Labor’s housing legislation has passed in the Senate after the Greens announced it would back the Bill it has opposed for months.
The legislation, which includes Labor’s Help to Buy shared equity scheme and the Build to Rent tax incentives, could help 40,000 first home buyers purchase a property.
The Help to Buy scheme involves the government contributing 30 per cent of the price of a home – and 40 per cent for a new build – for first home owners earning an income of under $90,000 for single applicants, or $120,000 for a couple. The government’s contribution must be repaid upon sale of the property.
Earlier this year, the Greens did not support Labor’s Bill and instead pushed for concessions on negative gearing and tax breaks.
As of November, the Greens scaled back their negotiations and instead proposed Labor to commit to building 25,000 more social and affordable homes.
Housing Minister Clare O’Neil did not accept these negotiations, and as of Monday morning, the Greens conceded and instead pledged their support for Labor’s proposals.
Greens spokesperson for housing Max Chandler-Mather told reporters on Monday that the minor party did everything they could to push Labor on its housing policy.
“The Greens can announce that we’ll be waving through Labor’s two housing bills after accepting that Labor doesn’t care enough about renters to do anything meaningful for them,” Chandler-Mather said.
“If we come to the next election and there’s still a housing crisis – well, that’s a question Labor has to answer.
“Because we know the solutions to the housing crisis: it’s capping rent increases; it’s phasing out negative gearing and capital gains tax discounts; it’s starting getting the government in the business of building genuinely affordable housing, the way it used to.”
Minister O’Neil announced the successful Bill in Question Time on Tuesday – shortly after it passed in the Upper House – and criticised the Opposition’s lack of support.
“I’ve had a little bit of constructive criticism to offer the Greens in recent days, Speaker, but let’s all agree, Speaker, that at least the Greens are showing a modicum of interest in housing policy in this country,” Minister O’Neil said.
Earlier on Tuesday, Max Chandler-Mather joined shadow minister for housing Michael Sukkar at the National Press Club to debate housing, prior to the Bill passing in the Senate.

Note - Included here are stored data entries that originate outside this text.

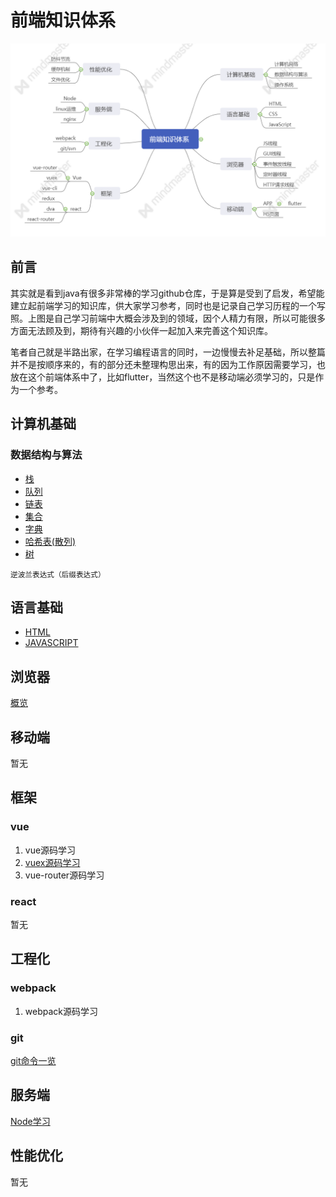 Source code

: # 前端知识体系

![](./front.png)

## 前言
其实就是看到java有很多非常棒的学习github仓库，于是算是受到了启发，希望能建立起前端学习的知识库，供大家学习参考，同时也是记录自己学习历程的一个写照。上图是自己学习前端中大概会涉及到的领域，因个人精力有限，所以可能很多方面无法顾及到，期待有兴趣的小伙伴一起加入来完善这个知识库。

笔者自己就是半路出家，在学习编程语言的同时，一边慢慢去补足基础，所以整篇并不是按顺序来的，有的部分还未整理构思出来，有的因为工作原因需要学习，也放在这个前端体系中了，比如flutter，当然这个也不是移动端必须学习的，只是作为一个参考。

## 计算机基础

### 数据结构与算法

* [栈](./data-structure-and-algorithm/code/stack.js)
* [队列](./data-structure-and-algorithm/code/queue.js)
* [链表](./data-structure-and-algorithm/code/linkedList.js)
* [集合](./data-structure-and-algorithm/code/set.js)
* [字典](./data-structure-and-algorithm/md/dictionary.md)
* [哈希表(散列)](./data-structure-and-algorithm/md/hash.md)
* [树](./data-structure-and-algorithm/md/tree.md)

<small>逆波兰表达式（后缀表达式）</small>

## 语言基础
* [HTML](./language/html.md)
* [JAVASCRIPT](./language/javascript.md)

## 浏览器
[概览](./basic/browser.md)

## 移动端
暂无

## 框架

### vue
1. vue源码学习
2. [vuex源码学习](./vuex-src/readme.md)
3. vue-router源码学习

### react
暂无

## 工程化
### webpack
1. webpack源码学习

### git
[git命令一览](./basic/git.md)

## 服务端
[Node学习](./nodejs/nodejs.md)

## 性能优化
暂无
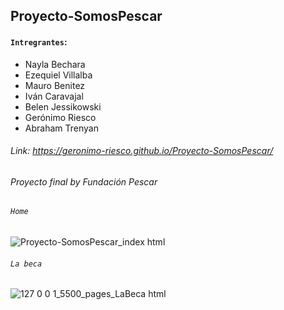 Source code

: ## Proyecto-SomosPescar

#### `Intregrantes`:

- Nayla Bechara
- Ezequiel Villalba
- Mauro Benitez
- Iván Caravajal
- Belen Jessikowski
- Gerónimo Riesco
- Abraham Trenyan

###### Link: https://geronimo-riesco.github.io/Proyecto-SomosPescar/

###### Proyecto final by Fundación Pescar

###### `Home`
![Proyecto-SomosPescar_index html](https://user-images.githubusercontent.com/83089714/185829630-1701d29c-18f7-419a-aa56-7c5028bb9a65.png)

###### `La beca`
![127 0 0 1_5500_pages_LaBeca html](https://user-images.githubusercontent.com/83089714/184554242-3dc582cf-1411-4d2c-82cd-f80a82391d06.png)
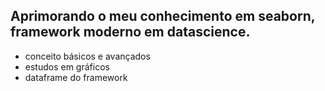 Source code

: ## Aprimorando o meu conhecimento em seaborn, framework moderno em datascience.

- conceito básicos e avançados 
- estudos em gráficos 
- dataframe do framework 
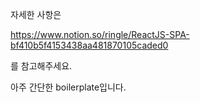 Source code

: 자세한 사항은 

https://www.notion.so/ringle/ReactJS-SPA-bf410b5f4153438aa481870105caded0

를 참고해주세요. 

아주 간단한 boilerplate입니다. 

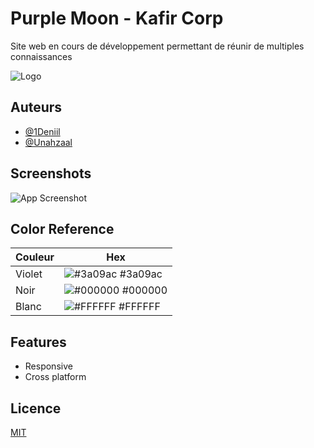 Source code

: # Purple Moon - Kafir Corp

Site web en cours de développement permettant de réunir de multiples connaissances

![Logo](https://media.discordapp.net/attachments/1023249801996939426/1059581913754509352/logo-barre.png)

## Auteurs

- [@1Deniil](https://github.com/1Deniil)
- [@Unahzaal](https://github.com/AsuraNeah)


## Screenshots

![App Screenshot](https://media.discordapp.net/attachments/1023249801996939426/1059584681370202222/image.png?width=1373&height=676)

## Color Reference

| Couleur           | Hex                                                                |
| ----------------- | ------------------------------------------------------------------ |
| Violet        | ![#3a09ac](https://via.placeholder.com/10/3a09ac?text=+) #3a09ac |
| Noir          | ![#000000](https://via.placeholder.com/10/000000?text=+) #000000 |
| Blanc         | ![#FFFFFF](https://via.placeholder.com/10/FFFFFF?text=+) #FFFFFF |

## Features

- Responsive
- Cross platform

## Licence

[MIT](https://choosealicense.com/licenses/mit/) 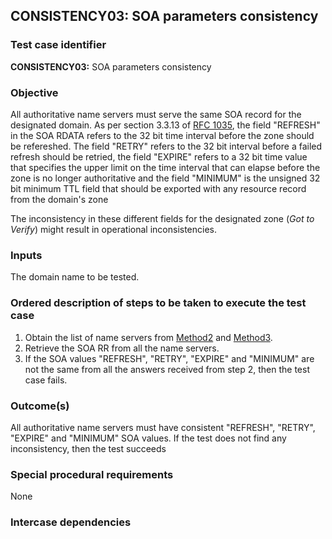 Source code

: ## CONSISTENCY03: SOA parameters consistency

### Test case identifier

**CONSISTENCY03:** SOA parameters consistency

### Objective

All authoritative name servers must serve the same SOA record for the
designated domain. As per section 3.3.13 of [RFC 1035](http://tools.ietf.org/html/rfc1035),
the field "REFRESH" in the SOA RDATA refers to the 32 bit time interval before the
zone should be refereshed. The field "RETRY" refers to the 32 bit interval
before a failed refresh should be retried, the field "EXPIRE" refers to a 32
bit time value that specifies the upper limit on the time interval that can
elapse before the zone is no longer authoritative and the field "MINIMUM" is
the unsigned 32 bit minimum TTL field that should be exported with any
resource record from the domain's zone

The inconsistency in these different fields for the designated zone (*Got to
Verify*) might result in operational inconsistencies.

### Inputs

The domain name to be tested.

### Ordered description of steps to be taken to execute the test case

1. Obtain the list of name servers from [Method2](../Methods.md) and
   [Method3](../Methods.md).
2. Retrieve the SOA RR from all the name servers. 
3. If the SOA values "REFRESH", "RETRY", "EXPIRE" and "MINIMUM" are not the
   same from all the answers received from step 2, then the test case fails.

### Outcome(s)

All authoritative name servers must have consistent "REFRESH", "RETRY",
"EXPIRE" and "MINIMUM"  SOA values. If the test does not find any
inconsistency, then the test succeeds

### Special procedural requirements	

None

### Intercase dependencies

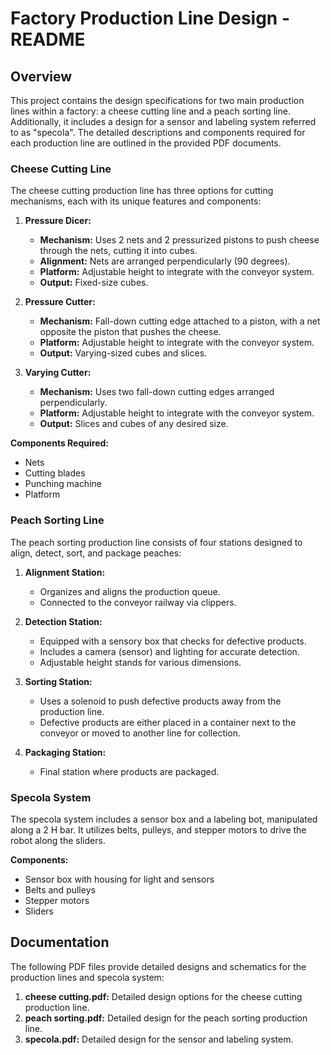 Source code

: # Factory Production Line Design - README

## Overview

This project contains the design specifications for two main production lines within a factory: a cheese cutting line and a peach sorting line. Additionally, it includes a design for a sensor and labeling system referred to as "specola". The detailed descriptions and components required for each production line are outlined in the provided PDF documents.

### Cheese Cutting Line

The cheese cutting production line has three options for cutting mechanisms, each with its unique features and components:

1. **Pressure Dicer:**
   - **Mechanism:** Uses 2 nets and 2 pressurized pistons to push cheese through the nets, cutting it into cubes.
   - **Alignment:** Nets are arranged perpendicularly (90 degrees).
   - **Platform:** Adjustable height to integrate with the conveyor system.
   - **Output:** Fixed-size cubes.

2. **Pressure Cutter:**
   - **Mechanism:** Fall-down cutting edge attached to a piston, with a net opposite the piston that pushes the cheese.
   - **Platform:** Adjustable height to integrate with the conveyor system.
   - **Output:** Varying-sized cubes and slices.

3. **Varying Cutter:**
   - **Mechanism:** Uses two fall-down cutting edges arranged perpendicularly.
   - **Platform:** Adjustable height to integrate with the conveyor system.
   - **Output:** Slices and cubes of any desired size.

**Components Required:**
- Nets
- Cutting blades
- Punching machine
- Platform

### Peach Sorting Line

The peach sorting production line consists of four stations designed to align, detect, sort, and package peaches:

1. **Alignment Station:**
   - Organizes and aligns the production queue.
   - Connected to the conveyor railway via clippers.

2. **Detection Station:**
   - Equipped with a sensory box that checks for defective products.
   - Includes a camera (sensor) and lighting for accurate detection.
   - Adjustable height stands for various dimensions.

3. **Sorting Station:**
   - Uses a solenoid to push defective products away from the production line.
   - Defective products are either placed in a container next to the conveyor or moved to another line for collection.

4. **Packaging Station:**
   - Final station where products are packaged.

### Specola System

The specola system includes a sensor box and a labeling bot, manipulated along a 2 H bar. It utilizes belts, pulleys, and stepper motors to drive the robot along the sliders.

**Components:**
- Sensor box with housing for light and sensors
- Belts and pulleys
- Stepper motors
- Sliders

## Documentation

The following PDF files provide detailed designs and schematics for the production lines and specola system:

1. **cheese cutting.pdf:** Detailed design options for the cheese cutting production line.
2. **peach sorting.pdf:** Detailed design for the peach sorting production line.
3. **specola.pdf:** Detailed design for the sensor and labeling system.

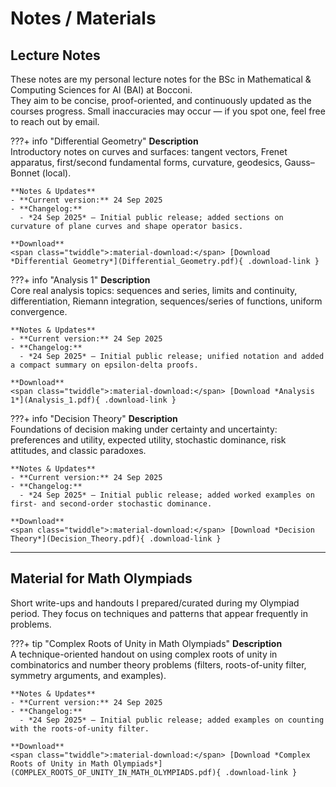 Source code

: # Notes / Materials

## Lecture Notes

These notes are my personal lecture notes for the BSc in Mathematical & Computing Sciences for AI (BAI) at Bocconi.  
They aim to be concise, proof-oriented, and continuously updated as the courses progress. Small inaccuracies may occur — if you spot one, feel free to reach out by email.

???+ info "Differential Geometry"
    **Description**  
    Introductory notes on curves and surfaces: tangent vectors, Frenet apparatus, first/second fundamental forms, curvature, geodesics, Gauss–Bonnet (local).  

    **Notes & Updates**  
    - **Current version:** 24 Sep 2025  
    - **Changelog:**  
      - *24 Sep 2025* — Initial public release; added sections on curvature of plane curves and shape operator basics.

    **Download**  
    <span class="twiddle">:material-download:</span> [Download *Differential Geometry*](Differential_Geometry.pdf){ .download-link }

???+ info "Analysis 1"
    **Description**  
    Core real analysis topics: sequences and series, limits and continuity, differentiation, Riemann integration, sequences/series of functions, uniform convergence.

    **Notes & Updates**  
    - **Current version:** 24 Sep 2025  
    - **Changelog:**  
      - *24 Sep 2025* — Initial public release; unified notation and added a compact summary on epsilon-delta proofs.

    **Download**  
    <span class="twiddle">:material-download:</span> [Download *Analysis 1*](Analysis_1.pdf){ .download-link }

???+ info "Decision Theory"
    **Description**  
    Foundations of decision making under certainty and uncertainty: preferences and utility, expected utility, stochastic dominance, risk attitudes, and classic paradoxes.

    **Notes & Updates**  
    - **Current version:** 24 Sep 2025  
    - **Changelog:**  
      - *24 Sep 2025* — Initial public release; added worked examples on first- and second-order stochastic dominance.

    **Download**  
    <span class="twiddle">:material-download:</span> [Download *Decision Theory*](Decision_Theory.pdf){ .download-link }

---

## Material for Math Olympiads

Short write-ups and handouts I prepared/curated during my Olympiad period. They focus on techniques and patterns that appear frequently in problems.

???+ tip "Complex Roots of Unity in Math Olympiads"
    **Description**  
    A technique-oriented handout on using complex roots of unity in combinatorics and number theory problems (filters, roots-of-unity filter, symmetry arguments, and examples).

    **Notes & Updates**  
    - **Current version:** 24 Sep 2025  
    - **Changelog:**  
      - *24 Sep 2025* — Initial public release; added examples on counting with the roots-of-unity filter.

    **Download**  
    <span class="twiddle">:material-download:</span> [Download *Complex Roots of Unity in Math Olympiads*](COMPLEX_ROOTS_OF_UNITY_IN_MATH_OLYMPIADS.pdf){ .download-link }
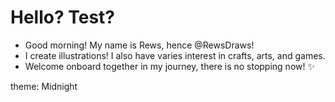 # Hello? Test?

- Good morning! My name is Rews, hence @RewsDraws!
- I create illustrations! I also have varies interest in crafts, arts, and games.
- Welcome onboard together in my journey, there is no stopping now! ✨

theme: Midnight
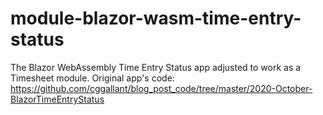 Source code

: # module-blazor-wasm-time-entry-status
The Blazor WebAssembly Time Entry Status app adjusted to work as a Timesheet module. Original app's code: https://github.com/cggallant/blog_post_code/tree/master/2020-October-BlazorTimeEntryStatus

Michael Sukkar criticised Labor’s legislation during the debate.
“They’re terrible policies which is why we are in many respects, we’re unsurprised but dismayed that the Greens are now supporting it,” Sukkar said.
“On Build to Rent – the Greens have sold out … They’ll vote with Labor to give preferential tax treatment to foreign corporates to own housing stock in this country for build to rent developments.”
As Sukkar continued to link the issue of migration with the housing crisis, Max Chandler-Mather condemned the shadow minister for doing so.
“Why is it every time there’s a crisis, that the rich and powerful in the major parties – backed by their big corporate donors – facilitate a debate in a race to the bottom in going after migrants?” Chandler-Mather said.
“The Greens will not participate in that. We just won’t. The real solution to this is taking on those big corporations who are getting away with paying no tax, taking on those property investors and phasing out those tax handouts and getting back to a more fair and equitable system.”
Australia’s housing crisis disproportionately affects women, and much of this goes back to Australia’s gender pay gap. According to CoreLogic’s Quarterly Rental Review (latest release October 2023), men paying rent in Sydney spend 37 per cent of their income on rent, whilst women spend 42 per cent.
Another way we can see the housing crisis play out in real time, hitting women the hardest, is the rate of homelessness in Australia. And women are the fastest growing cohort of people experiencing homelessness in Australia.
In the 2021 Census, 44.2 per cent of the 122,494 people estimated to be experiencing homelessness were women. This was a 10.1 per cent increase from the 2016 Census, according to the Australian Bureau of Statistics: women accounted for 81.7 per cent of the 6,067 increase of people experiencing homelessness in 2021.